A Nigerian man has been rescued from the garage of his parents' house in the northern city of Kano, where he had been locked up for three years, police say.
Ahmed Aminu, 30, was discovered after a police raid on the family's residence in the Farawa area of central Kano on Thursday morning.
Neighbours had alerted a local NGO, Human Rights Network, about his plight, and the police were then called.
Some reports said he had been locked up for seven years.
In a horrific video shared on social media, an emaciated Mr Aminu, too frail to walk, was assisted by members of the NGO into a vehicle as he was taken to hospital.

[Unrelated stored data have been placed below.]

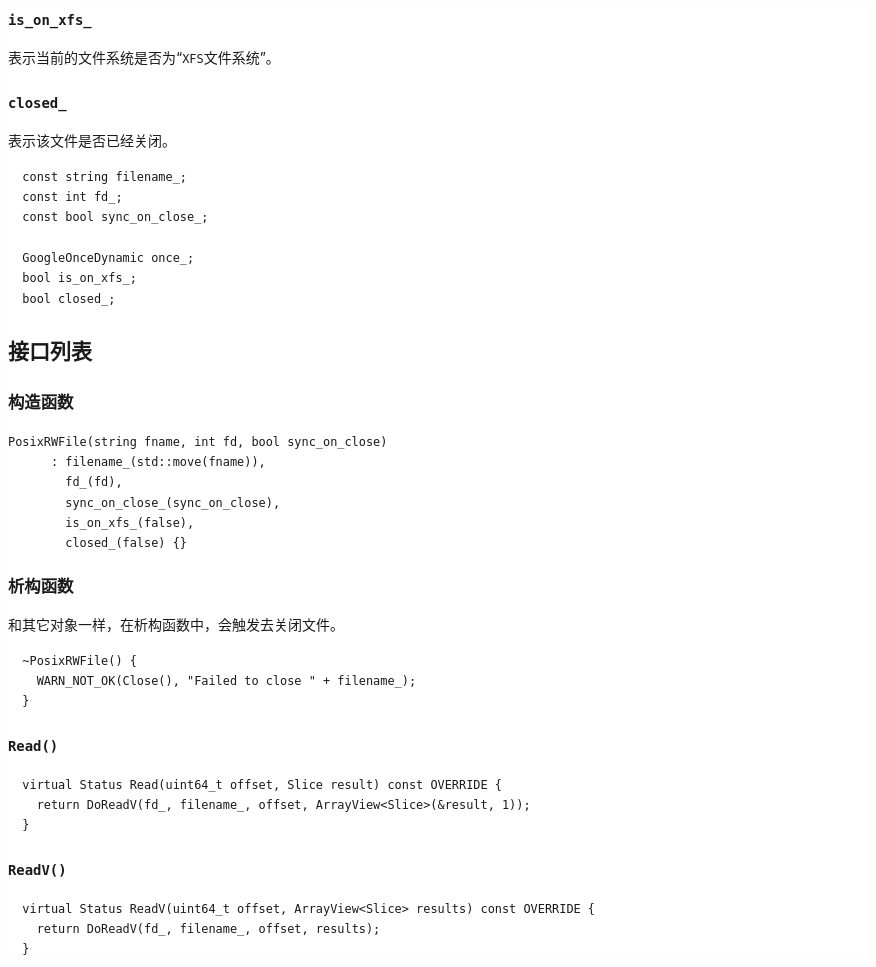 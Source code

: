 ### `is_on_xfs_`
表示当前的文件系统是否为“`XFS`文件系统”。

### `closed_`
表示该文件是否已经关闭。

```
  const string filename_;
  const int fd_;
  const bool sync_on_close_;

  GoogleOnceDynamic once_;
  bool is_on_xfs_;
  bool closed_;
```

## 接口列表

### 构造函数

```
PosixRWFile(string fname, int fd, bool sync_on_close)
      : filename_(std::move(fname)),
        fd_(fd),
        sync_on_close_(sync_on_close),
        is_on_xfs_(false),
        closed_(false) {}
```
### 析构函数

和其它对象一样，在析构函数中，会触发去关闭文件。

```
  ~PosixRWFile() {
    WARN_NOT_OK(Close(), "Failed to close " + filename_);
  }
```

### `Read()`

```
  virtual Status Read(uint64_t offset, Slice result) const OVERRIDE {
    return DoReadV(fd_, filename_, offset, ArrayView<Slice>(&result, 1));
  }
```

### `ReadV()`
```
  virtual Status ReadV(uint64_t offset, ArrayView<Slice> results) const OVERRIDE {
    return DoReadV(fd_, filename_, offset, results);
  }
```
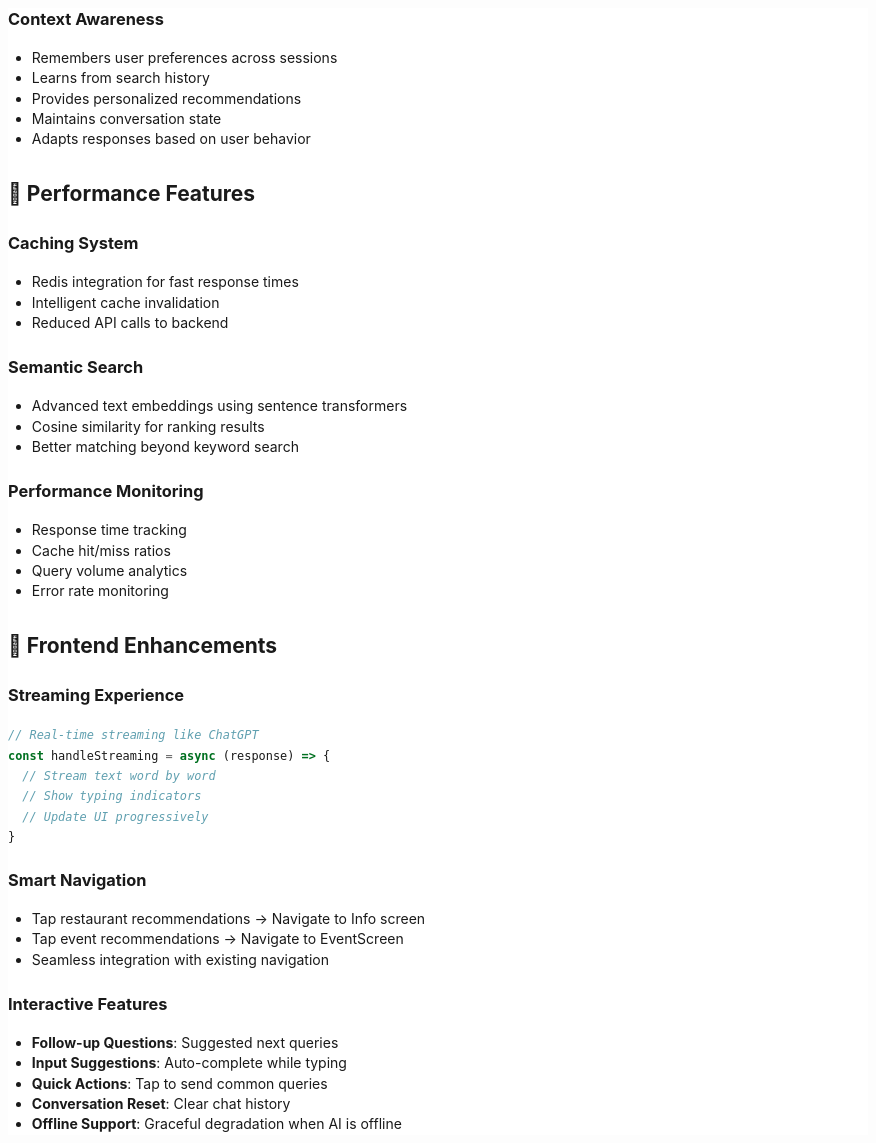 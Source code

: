 ### Context Awareness
- Remembers user preferences across sessions
- Learns from search history
- Provides personalized recommendations
- Maintains conversation state
- Adapts responses based on user behavior

## 🚀 Performance Features

### Caching System
- Redis integration for fast response times
- Intelligent cache invalidation
- Reduced API calls to backend

### Semantic Search
- Advanced text embeddings using sentence transformers
- Cosine similarity for ranking results
- Better matching beyond keyword search

### Performance Monitoring
- Response time tracking
- Cache hit/miss ratios
- Query volume analytics
- Error rate monitoring

## 📱 Frontend Enhancements

### Streaming Experience
```typescript
// Real-time streaming like ChatGPT
const handleStreaming = async (response) => {
  // Stream text word by word
  // Show typing indicators
  // Update UI progressively
}
```

### Smart Navigation
- Tap restaurant recommendations → Navigate to Info screen
- Tap event recommendations → Navigate to EventScreen
- Seamless integration with existing navigation

### Interactive Features
- **Follow-up Questions**: Suggested next queries
- **Input Suggestions**: Auto-complete while typing
- **Quick Actions**: Tap to send common queries
- **Conversation Reset**: Clear chat history
- **Offline Support**: Graceful degradation when AI is offline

He had visible calluses on his knees and his bones were apparent through the little flesh left on him.
“We found Aminu in a terrible situation, urinating and excreting in same spot without [being] given any food and looking like he was going to die at any moment,” Haruna Ayagi, head of Human Rights Network, told the BBC.
Mr Aminu's father and step-mother have been arrested and the case is being investigated, police spokesman Haruna Kiyawa said in a statement.
Police said the man had been locked up by his parents on suspicion of drug abuse and left without proper food and health care.
This is the second time this week a victim has been rescued from horrific conditions in their parents' house in Nigeria.
On Wednesday, police in north-western Kebbi state rescued a 10-year-old boy from an animal pen where he had been kept for two years by his parents.